At the same time, I am also involved in amalgamating all evidence from the scientific literature about the effects of primate conservation interventions to support future primate conservation decisions. In addition, this projects aims at identifying geographical and contextual primate conservation research gaps. Furthermore, I will use the information to test whether 1) conservation and research effort reflect conservation needs for primates, 2) science effectively informs primate conservation management, and 3) conservation ‘pays-off’ in terms of costs and effectiveness. This project is in collaboration with Cambridge University.

My PhD

Title: Great apes in a changing world: Addressing socio-economic needs and future conservation challenges.

My PhD-research focused on global, regional and site-specific great ape population dynamics and the factors influencing these.

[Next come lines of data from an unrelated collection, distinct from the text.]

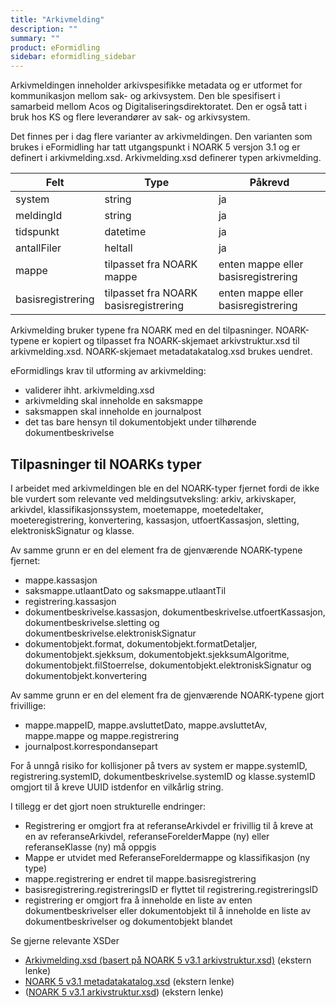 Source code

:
 ```yaml
---
title: "Arkivmelding"
description: ""
summary: ""
product: eFormidling
sidebar: eformidling_sidebar
---
```


Arkivmeldingen inneholder arkivspesifikke metadata og er utformet for kommunikasjon mellom sak- og arkivsystem. Den ble
spesifisert i samarbeid mellom Acos og Digitaliseringsdirektoratet. Den er også tatt i bruk hos KS og flere leverandører
av sak- og arkivsystem.

Det finnes per i dag flere varianter av arkivmeldingen. Den varianten som brukes i eFormidling har tatt utgangspunkt i
NOARK 5 versjon 3.1 og er definert i arkivmelding.xsd. Arkivmelding.xsd definerer typen arkivmelding.

| Felt              | Type                                  | Påkrevd                             |
| ----------------- |-------------------------------------- |------------------------------------ |
| system            | string                                | ja                                  |
| meldingId         | string                                | ja                                  |
| tidspunkt         | datetime                              | ja                                  |
| antallFiler       | heltall                               | ja                                  |
| mappe             | tilpasset fra NOARK mappe             | enten mappe eller basisregistrering |
| basisregistrering | tilpasset fra NOARK basisregistrering | enten mappe eller basisregistrering |

Arkivmelding bruker typene fra NOARK med en del tilpasninger. NOARK-typene er kopiert og tilpasset fra NOARK-skjemaet
arkivstruktur.xsd til arkivmelding.xsd. NOARK-skjemaet metadatakatalog.xsd brukes uendret.

eFormidlings krav til utforming av arkivmelding:
- validerer ihht. arkivmelding.xsd
- arkivmelding skal inneholde en saksmappe
- saksmappen skal inneholde en journalpost
- det tas bare hensyn til dokumentobjekt under tilhørende dokumentbeskrivelse

## Tilpasninger til NOARKs typer

I arbeidet med arkivmeldingen ble en del NOARK-typer fjernet fordi de ikke ble vurdert som relevante ved
meldingsutveksling: arkiv, arkivskaper, arkivdel, klassifikasjonssystem, moetemappe, moetedeltaker, moeteregistrering,
konvertering, kassasjon, utfoertKassasjon, sletting, elektroniskSignatur og klasse.

Av samme grunn er en del element fra de gjenværende NOARK-typene fjernet:
- mappe.kassasjon
- saksmappe.utlaantDato og saksmappe.utlaantTil
- registrering.kassasjon
- dokumentbeskrivelse.kassasjon, dokumentbeskrivelse.utfoertKassasjon, dokumentbeskrivelse.sletting og dokumentbeskrivelse.elektroniskSignatur
- dokumentobjekt.format, dokumentobjekt.formatDetaljer, dokumentobjekt.sjekksum, dokumentobjekt.sjekksumAlgoritme, dokumentobjekt.filStoerrelse, dokumentobjekt.elektroniskSignatur og dokumentobjekt.konvertering

Av samme grunn er en del element fra de gjenværende NOARK-typene gjort frivillige:
- mappe.mappeID, mappe.avsluttetDato, mappe.avsluttetAv, mappe.mappe og mappe.registrering
- journalpost.korrespondansepart

For å unngå risiko for kollisjoner på tvers av system er mappe.systemID, registrering.systemID,
dokumentbeskrivelse.systemID og klasse.systemID omgjort til å kreve UUID istdenfor en vilkårlig string.

I tillegg er det gjort noen strukturelle endringer:
- Registrering er omgjort fra at referanseArkivdel er frivillig til å kreve at en av referanseArkivdel, referanseForelderMappe (ny) eller referanseKlasse (ny) må oppgis
- Mappe er utvidet med ReferanseForeldermappe og klassifikasjon (ny type)
- mappe.registrering er endret til mappe.basisregistrering
- basisregistrering.registreringsID er flyttet til registrering.registreringsID
- registrering er omgjort fra å inneholde en liste av enten dokumentbeskrivelser eller dokumentobjekt til å inneholde en liste av dokumentbeskrivelser og dokumentobjekt blandet

Se gjerne relevante XSDer

- [Arkivmelding.xsd (basert på NOARK 5 v3.1 arkivstruktur.xsd)](https://github.com/felleslosninger/efm-integrasjonspunkt/blob/master/nextmove/src/main/resources/xsd/arkivmelding.xsd) (ekstern lenke)
- [NOARK 5 v3.1 metadatakatalog.xsd](https://github.com/arkivverket/schemas/blob/master/N5/v3.1/metadatakatalog.xsd) (ekstern lenke)
- ([NOARK 5 v3.1 arkivstruktur.xsd](https://github.com/arkivverket/schemas/blob/master/N5/v3.1/arkivstruktur.xsd)) (ekstern lenke)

I quantified range-wide African great ape population change over time and identified population hotspots and areas of exceptional conservation concern (Junker et al. 2012). Using more than 15,000 ape presence localities from 68 different sites and relating these to environmental and human impact variables, I mapped the distribution of suitable environmental conditions (SEC) for eight African great ape taxa from the 1990s to the 2000s. As landscapes increasingly became human-dominated, SEC significantly decreased over the past 20 years.

As part of my PhD field research, I coordinated a nationwide chimpanzee and mammal survey across Liberia from August 2010 to May 2012 (Tweh et al. 2014). The data I collected during the survey allowed for the accurate estimation of chimpanzee distribution and abundance, as well as spatial patterns of mammal species diversity and human threats. The data serve as a platform for conservation authorities to inform future management decisions.

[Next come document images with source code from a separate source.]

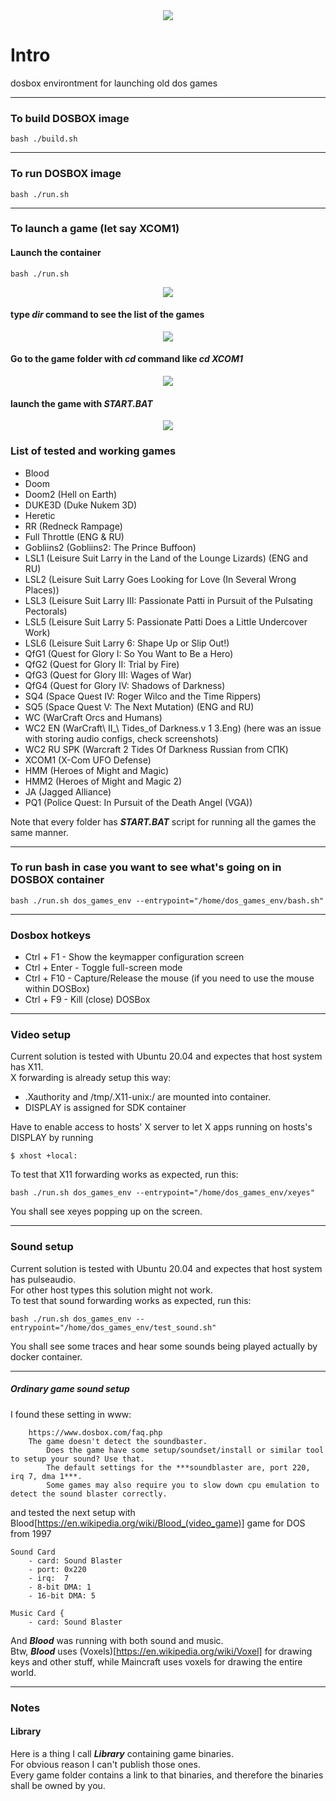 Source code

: <div align="center">
    <img src="images/license-MIT-blue.svg">
</div>

# Intro
dosbox environtment for launching old dos games

---


### To build DOSBOX image
```
bash ./build.sh
```

---


### To run DOSBOX image
```
bash ./run.sh
```

---


### To launch a game (let say XCOM1)

#### Launch the container
```
bash ./run.sh
```
<p align="center">
    <img src="images/Launching.1.png">
</p>

#### type ***dir*** command to see the list of the games
<p align="center">
    <img src="images/Launching.2.png">
</p>

#### Go to the game folder with ***cd*** command like ***cd XCOM1***
<p align="center">
    <img src="images/Launching.3.png">
</p>

#### launch the game with ***START.BAT***
<p align="center">
    <img src="images/Launching.4.png">
</p>


### List of tested and working games
* Blood
* Doom
* Doom2 (Hell on Earth)
* DUKE3D (Duke Nukem 3D)
* Heretic
* RR (Redneck Rampage)
* Full Throttle (ENG & RU)
* Gobliins2 (Gobliins2: The Prince Buffoon)
* LSL1 (Leisure Suit Larry in the Land of the Lounge Lizards) (ENG and RU)
* LSL2 (Leisure Suit Larry Goes Looking for Love (In Several Wrong Places))
* LSL3 (Leisure Suit Larry III: Passionate Patti in Pursuit of the Pulsating Pectorals)
* LSL5 (Leisure Suit Larry 5: Passionate Patti Does a Little Undercover Work)
* LSL6 (Leisure Suit Larry 6: Shape Up or Slip Out!)
* QfG1 (Quest for Glory I: So You Want to Be a Hero)
* QfG2 (Quest for Glory II: Trial by Fire)
* QfG3 (Quest for Glory III: Wages of War)
* QfG4 (Quest for Glory IV: Shadows of Darkness)
* SQ4 (Space Quest IV: Roger Wilco and the Time Rippers)
* SQ5 (Space Quest V: The Next Mutation) (ENG and RU)
* WC (WarCraft Orcs and Humans)
* WC2 EN (WarCraft\ II_\ Tides_of Darkness.v 1 3.Eng)   (here was an issue with storing audio configs, check screenshots)
* WC2 RU SPK (Warcraft 2 Tides Of Darkness Russian from СПК)
* XCOM1 (X-Com UFO Defense)
* HMM (Heroes of Might and Magic)
* HMM2 (Heroes of Might and Magic 2)
* JA (Jagged Alliance)
* PQ1 (Police Quest: In Pursuit of the Death Angel (VGA))

Note that every folder has ***START.BAT*** script for running all the games the same manner.

---


### To run bash in case you want to see what's going on in DOSBOX container
```
bash ./run.sh dos_games_env --entrypoint="/home/dos_games_env/bash.sh"
```

---


### Dosbox hotkeys
* Ctrl + F1    - Show the keymapper configuration screen
* Ctrl + Enter - Toggle full-screen mode
* Ctrl + F10   - Capture/Release the mouse (if you need to use the mouse within DOSBox)
* Ctrl + F9    - Kill (close) DOSBox

---


### Video setup
Current solution is tested with Ubuntu 20.04 and expectes that host system has X11.\
X forwarding is already setup this way:
- .Xauthority and /tmp/.X11-unix:/ are mounted into container.
- DISPLAY is assigned for SDK container

Have to enable access to hosts' X server to let X apps running on hosts's DISPLAY by running
```
$ xhost +local:
```

To test that X11 forwarding works as expected, run this:

```
bash ./run.sh dos_games_env --entrypoint="/home/dos_games_env/xeyes"
```
You shall see xeyes popping up on the screen.

---


### Sound setup
Current solution is tested with Ubuntu 20.04 and expectes that host system has pulseaudio.\
For other host types this solution might not work.\
To test that sound forwarding works as expected, run this:

```
bash ./run.sh dos_games_env --entrypoint="/home/dos_games_env/test_sound.sh"
```
You shall see some traces and hear some sounds being played actually by docker container.

---


##### Ordinary game sound setup
I found these setting in www:
```
    https://www.dosbox.com/faq.php
    The game doesn't detect the soundbaster.
        Does the game have some setup/soundset/install or similar tool to setup your sound? Use that.
        The default settings for the ***soundblaster are, port 220, irq 7, dma 1***.
        Some games may also require you to slow down cpu emulation to detect the sound blaster correctly. 
```

and tested the next setup with Blood[https://en.wikipedia.org/wiki/Blood_(video_game)] game for DOS from 1997

    Sound Card
        - card: Sound Blaster
        - port: 0x220
        - irq:  7
        - 8-bit DMA: 1
        - 16-bit DMA: 5

    Music Card {
        - card: Sound Blaster

And ***Blood*** was running with both sound and music.\
Btw, ***Blood*** uses (Voxels)[https://en.wikipedia.org/wiki/Voxel] for drawing keys and other stuff, while Maincraft uses voxels for drawing the entire world.

---


### Notes

#### Library
Here is a thing I call ***Library*** containing game binaries.\
For obvious reason I can't publish those ones.\
Every game folder contains a link to that binaries, and therefore the binaries shall be owned by you.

In combination with socio-economic data available for Liberia, I also investigated, which socio-economic factors, such as education, access to protein, poverty and traditional beliefs, influenced species diversity and chimpanzee densities in Liberia (Junker et al. 2015). This work was important, because large amounts of money are being invested into promoting conservation through alleviating poverty. However, rigorous evaluations of the proposed connection between poverty reduction and improved environmental health remain rare. Contrary to the assumptions underlying ‘Integrated Conservation and Development Projects’, I was not able to show a link between development and improved wildlife and biodiversity conservation. In fact, areas with better economic and infrastructure development coincided with reduced large mammal species richness compared to less developed areas.

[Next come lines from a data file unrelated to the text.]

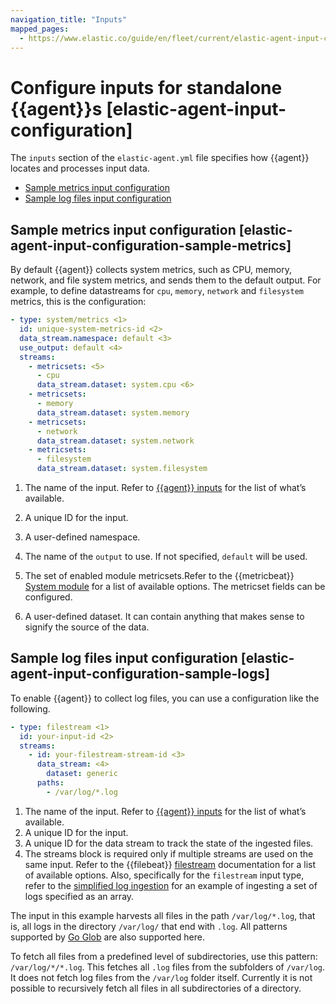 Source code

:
 ```yaml
---
navigation_title: "Inputs"
mapped_pages:
  - https://www.elastic.co/guide/en/fleet/current/elastic-agent-input-configuration.html
---
```


# Configure inputs for standalone {{agent}}s [elastic-agent-input-configuration]


The `inputs` section of the `elastic-agent.yml` file specifies how {{agent}} locates and processes input data.

* [Sample metrics input configuration](#elastic-agent-input-configuration-sample-metrics)
* [Sample log files input configuration](#elastic-agent-input-configuration-sample-logs)


## Sample metrics input configuration [elastic-agent-input-configuration-sample-metrics]

By default {{agent}} collects system metrics, such as CPU, memory, network, and file system metrics, and sends them to the default output. For example, to define datastreams for `cpu`, `memory`, `network` and `filesystem` metrics, this is the configuration:

```yaml
- type: system/metrics <1>
  id: unique-system-metrics-id <2>
  data_stream.namespace: default <3>
  use_output: default <4>
  streams:
    - metricsets: <5>
      - cpu
      data_stream.dataset: system.cpu <6>
    - metricsets:
      - memory
      data_stream.dataset: system.memory
    - metricsets:
      - network
      data_stream.dataset: system.network
    - metricsets:
      - filesystem
      data_stream.dataset: system.filesystem
```

1. The name of the input. Refer to [{{agent}} inputs](/reference/ingestion-tools/fleet/elastic-agent-inputs-list.md) for the list of what’s available.
2. A unique ID for the input.
3. A user-defined namespace.
4. The name of the `output` to use. If not specified, `default` will be used.
5. The set of enabled module metricsets.Refer to the {{metricbeat}} [System module](beats://docs/reference/metricbeat/metricbeat-module-system.md) for a list of available options. The metricset fields can be configured.

6. A user-defined dataset. It can contain anything that makes sense to signify the source of the data.



## Sample log files input configuration [elastic-agent-input-configuration-sample-logs]

To enable {{agent}} to collect log files, you can use a configuration like the following.

```yaml
- type: filestream <1>
  id: your-input-id <2>
  streams:
    - id: your-filestream-stream-id <3>
      data_stream: <4>
        dataset: generic
      paths:
        - /var/log/*.log
```

1. The name of the input. Refer to [{{agent}} inputs](/reference/ingestion-tools/fleet/elastic-agent-inputs-list.md) for the list of what’s available.
2. A unique ID for the input.
3. A unique ID for the data stream to track the state of the ingested files.
4. The streams block is required only if multiple streams are used on the same input. Refer to the {{filebeat}} [filestream](beats://docs/reference/filebeat/filebeat-input-filestream.md) documentation for a list of available options. Also, specifically for the `filestream` input type, refer to the [simplified log ingestion](/reference/ingestion-tools/fleet/elastic-agent-simplified-input-configuration.md) for an example of ingesting a set of logs specified as an array.


The input in this example harvests all files in the path `/var/log/*.log`, that is, all logs in the directory `/var/log/` that end with `.log`. All patterns supported by [Go Glob](https://golang.org/pkg/path/filepath/#Glob) are also supported here.

To fetch all files from a predefined level of subdirectories, use this pattern: `/var/log/*/*.log`. This fetches all `.log` files from the subfolders of `/var/log`. It does not fetch log files from the `/var/log` folder itself. Currently it is not possible to recursively fetch all files in all subdirectories of a directory.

Future plans for the large-scale extraction of timber and mineral resources and current widespread and high hunting rates present major threats to Liberia’s wildlife populations. Fortunately, however, Liberia’s government signed an agreement in 2003 to establish a ‘biologically representative protected area network’ that will cover at least 30% of the country’s forests (MFA 2003). Collaborating with the country’s government agencies, international donors, conservation NGOs, and private development companies, I identified and evaluated priority areas for chimpanzees and biodiversity in Liberia under different land-use scenarios (Junker et al. in review). This work bridges an important implementation gap as it will result in a quantifiable in situ conservation management output that should benefit Liberia’s people and wildlife.


My research is funded by the Max Planck Society, the Arcus Foundation, and the Robert Bosch Stiftung. 



My research is in collaboration with Cambridge University, the Forestry Development Authority Liberia, and the Max-Planck Institute for Social Anthropology.